| Exercise goal |
Look at the entries below and restate word for word the lines from the first through the one that has "4.8.1.1 due to".
Data under study: Begin
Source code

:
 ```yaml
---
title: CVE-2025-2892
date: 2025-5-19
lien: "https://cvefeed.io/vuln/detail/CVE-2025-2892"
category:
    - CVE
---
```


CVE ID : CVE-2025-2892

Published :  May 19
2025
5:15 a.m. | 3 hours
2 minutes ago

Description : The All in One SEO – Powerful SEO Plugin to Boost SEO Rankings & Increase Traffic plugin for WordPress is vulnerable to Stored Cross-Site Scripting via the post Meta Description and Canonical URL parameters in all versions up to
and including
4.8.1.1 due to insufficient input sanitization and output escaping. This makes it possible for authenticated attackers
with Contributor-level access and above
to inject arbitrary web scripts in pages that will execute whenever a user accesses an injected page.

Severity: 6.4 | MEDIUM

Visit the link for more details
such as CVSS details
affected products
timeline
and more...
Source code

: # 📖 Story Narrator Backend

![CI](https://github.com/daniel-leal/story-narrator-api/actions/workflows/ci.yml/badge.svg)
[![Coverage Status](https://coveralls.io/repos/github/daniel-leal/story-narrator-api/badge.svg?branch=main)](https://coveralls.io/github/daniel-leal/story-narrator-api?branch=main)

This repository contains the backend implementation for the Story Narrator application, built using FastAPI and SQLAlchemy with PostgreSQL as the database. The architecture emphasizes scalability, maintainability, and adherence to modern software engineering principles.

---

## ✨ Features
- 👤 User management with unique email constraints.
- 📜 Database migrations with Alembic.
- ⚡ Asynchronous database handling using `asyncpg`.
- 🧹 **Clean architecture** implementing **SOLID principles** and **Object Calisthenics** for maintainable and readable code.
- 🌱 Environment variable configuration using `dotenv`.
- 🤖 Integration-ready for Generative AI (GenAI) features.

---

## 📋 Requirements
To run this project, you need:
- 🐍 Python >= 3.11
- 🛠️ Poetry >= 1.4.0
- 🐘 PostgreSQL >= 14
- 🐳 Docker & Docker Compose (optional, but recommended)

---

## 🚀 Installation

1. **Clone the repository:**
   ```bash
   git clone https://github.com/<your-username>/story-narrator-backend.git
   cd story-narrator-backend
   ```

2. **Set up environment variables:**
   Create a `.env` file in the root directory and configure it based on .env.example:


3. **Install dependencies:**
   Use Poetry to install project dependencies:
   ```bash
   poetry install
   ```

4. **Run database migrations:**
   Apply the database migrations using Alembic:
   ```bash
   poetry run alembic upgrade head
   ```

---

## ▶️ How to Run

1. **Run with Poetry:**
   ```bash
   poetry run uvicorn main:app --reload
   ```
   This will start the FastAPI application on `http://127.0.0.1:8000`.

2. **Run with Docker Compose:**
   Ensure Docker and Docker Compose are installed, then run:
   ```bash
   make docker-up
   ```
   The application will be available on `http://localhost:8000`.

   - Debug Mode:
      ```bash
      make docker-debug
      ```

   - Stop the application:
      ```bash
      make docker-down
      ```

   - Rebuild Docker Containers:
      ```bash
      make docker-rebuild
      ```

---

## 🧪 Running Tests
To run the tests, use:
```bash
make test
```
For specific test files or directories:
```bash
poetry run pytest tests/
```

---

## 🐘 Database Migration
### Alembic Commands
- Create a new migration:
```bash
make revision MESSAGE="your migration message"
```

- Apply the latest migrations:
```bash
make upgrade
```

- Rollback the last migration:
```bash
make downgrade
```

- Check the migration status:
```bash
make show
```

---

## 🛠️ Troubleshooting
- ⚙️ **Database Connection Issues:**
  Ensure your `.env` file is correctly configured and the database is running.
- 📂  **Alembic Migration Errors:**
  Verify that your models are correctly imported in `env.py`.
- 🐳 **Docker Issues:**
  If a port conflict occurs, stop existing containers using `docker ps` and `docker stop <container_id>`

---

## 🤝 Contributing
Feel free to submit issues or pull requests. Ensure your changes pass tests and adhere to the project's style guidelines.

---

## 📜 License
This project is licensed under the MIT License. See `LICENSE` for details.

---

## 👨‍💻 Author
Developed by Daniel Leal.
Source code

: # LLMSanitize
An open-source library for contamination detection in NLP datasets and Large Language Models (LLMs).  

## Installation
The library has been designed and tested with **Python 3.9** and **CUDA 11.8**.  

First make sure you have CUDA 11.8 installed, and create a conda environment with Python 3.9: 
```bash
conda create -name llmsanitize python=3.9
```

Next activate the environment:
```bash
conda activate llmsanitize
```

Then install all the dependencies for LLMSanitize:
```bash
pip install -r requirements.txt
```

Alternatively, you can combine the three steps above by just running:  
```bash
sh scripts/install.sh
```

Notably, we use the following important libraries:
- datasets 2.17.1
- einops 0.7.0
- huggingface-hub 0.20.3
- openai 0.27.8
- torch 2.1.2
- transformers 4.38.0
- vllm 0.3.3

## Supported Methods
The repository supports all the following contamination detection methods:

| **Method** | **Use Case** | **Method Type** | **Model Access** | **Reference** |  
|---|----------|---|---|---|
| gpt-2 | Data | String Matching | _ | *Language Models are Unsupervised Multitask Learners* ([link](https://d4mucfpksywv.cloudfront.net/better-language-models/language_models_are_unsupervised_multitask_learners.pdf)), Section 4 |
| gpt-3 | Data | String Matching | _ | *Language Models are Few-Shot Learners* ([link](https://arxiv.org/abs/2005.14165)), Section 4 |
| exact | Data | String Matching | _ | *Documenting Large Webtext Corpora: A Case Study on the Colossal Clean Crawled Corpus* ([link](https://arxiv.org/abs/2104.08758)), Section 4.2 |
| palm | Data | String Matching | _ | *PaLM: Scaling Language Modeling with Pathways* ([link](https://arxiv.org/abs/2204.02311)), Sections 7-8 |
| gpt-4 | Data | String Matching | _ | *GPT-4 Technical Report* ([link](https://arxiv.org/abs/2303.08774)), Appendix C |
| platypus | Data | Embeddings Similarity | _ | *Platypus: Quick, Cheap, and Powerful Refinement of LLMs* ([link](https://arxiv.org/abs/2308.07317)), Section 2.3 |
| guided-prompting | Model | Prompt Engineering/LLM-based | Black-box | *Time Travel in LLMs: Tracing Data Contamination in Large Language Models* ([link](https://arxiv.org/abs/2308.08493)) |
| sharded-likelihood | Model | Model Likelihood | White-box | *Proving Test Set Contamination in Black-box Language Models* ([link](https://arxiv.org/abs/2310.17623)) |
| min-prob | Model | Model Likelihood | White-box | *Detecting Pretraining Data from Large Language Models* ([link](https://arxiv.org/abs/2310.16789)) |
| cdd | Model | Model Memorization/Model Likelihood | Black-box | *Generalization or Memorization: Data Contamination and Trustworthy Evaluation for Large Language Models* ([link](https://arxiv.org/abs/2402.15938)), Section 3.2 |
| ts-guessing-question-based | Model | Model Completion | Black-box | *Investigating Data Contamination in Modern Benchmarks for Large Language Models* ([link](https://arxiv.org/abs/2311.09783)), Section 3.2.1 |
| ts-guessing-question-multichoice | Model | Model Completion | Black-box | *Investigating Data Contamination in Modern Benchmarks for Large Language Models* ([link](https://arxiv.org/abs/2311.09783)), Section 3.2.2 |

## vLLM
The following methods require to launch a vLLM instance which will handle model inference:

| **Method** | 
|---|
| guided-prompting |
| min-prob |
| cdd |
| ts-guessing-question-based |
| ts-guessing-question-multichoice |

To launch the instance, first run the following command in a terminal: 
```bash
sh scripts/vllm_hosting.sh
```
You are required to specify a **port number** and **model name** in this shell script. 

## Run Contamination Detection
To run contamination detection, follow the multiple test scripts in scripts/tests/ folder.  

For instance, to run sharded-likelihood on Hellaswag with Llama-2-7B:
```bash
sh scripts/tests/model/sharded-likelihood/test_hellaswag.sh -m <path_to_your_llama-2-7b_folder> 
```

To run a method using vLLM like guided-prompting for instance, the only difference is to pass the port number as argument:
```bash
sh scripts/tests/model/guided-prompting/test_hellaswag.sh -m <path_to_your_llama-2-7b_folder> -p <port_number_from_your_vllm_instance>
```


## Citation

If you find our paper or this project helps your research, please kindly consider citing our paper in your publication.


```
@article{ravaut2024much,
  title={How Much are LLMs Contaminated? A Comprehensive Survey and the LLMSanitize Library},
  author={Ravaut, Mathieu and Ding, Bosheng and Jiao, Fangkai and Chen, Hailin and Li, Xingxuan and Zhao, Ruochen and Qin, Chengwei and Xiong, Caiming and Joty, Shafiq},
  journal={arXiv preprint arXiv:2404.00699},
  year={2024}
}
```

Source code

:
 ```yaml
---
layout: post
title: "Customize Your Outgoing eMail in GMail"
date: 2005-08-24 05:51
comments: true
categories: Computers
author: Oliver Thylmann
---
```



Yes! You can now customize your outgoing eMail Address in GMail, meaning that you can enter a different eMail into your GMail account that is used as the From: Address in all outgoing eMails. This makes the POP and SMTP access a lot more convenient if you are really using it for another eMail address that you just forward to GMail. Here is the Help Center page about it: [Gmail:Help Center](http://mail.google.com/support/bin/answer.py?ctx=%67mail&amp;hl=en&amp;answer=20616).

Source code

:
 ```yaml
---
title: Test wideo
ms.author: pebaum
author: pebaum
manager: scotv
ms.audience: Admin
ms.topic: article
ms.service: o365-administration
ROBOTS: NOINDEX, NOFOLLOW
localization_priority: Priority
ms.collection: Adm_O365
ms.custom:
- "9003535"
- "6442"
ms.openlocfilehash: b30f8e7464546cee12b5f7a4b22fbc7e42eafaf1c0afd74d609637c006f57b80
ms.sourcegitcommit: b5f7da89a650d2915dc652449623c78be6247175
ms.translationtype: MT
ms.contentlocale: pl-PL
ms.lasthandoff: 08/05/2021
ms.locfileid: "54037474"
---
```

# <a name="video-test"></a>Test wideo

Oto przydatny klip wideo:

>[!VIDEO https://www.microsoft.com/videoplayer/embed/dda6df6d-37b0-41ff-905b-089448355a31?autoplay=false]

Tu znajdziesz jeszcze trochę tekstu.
Data under study: End
| Solution below |
Source code

:
 ```yaml
---
title: CVE-2025-2892
date: 2025-5-19
lien: "https://cvefeed.io/vuln/detail/CVE-2025-2892"
category:
    - CVE
---
```


CVE ID : CVE-2025-2892

Published :  May 19
2025
5:15 a.m. | 3 hours
2 minutes ago

Description : The All in One SEO – Powerful SEO Plugin to Boost SEO Rankings & Increase Traffic plugin for WordPress is vulnerable to Stored Cross-Site Scripting via the post Meta Description and Canonical URL parameters in all versions up to
and including
4.8.1.1 due to insufficient input sanitization and output escaping. This makes it possible for authenticated attackers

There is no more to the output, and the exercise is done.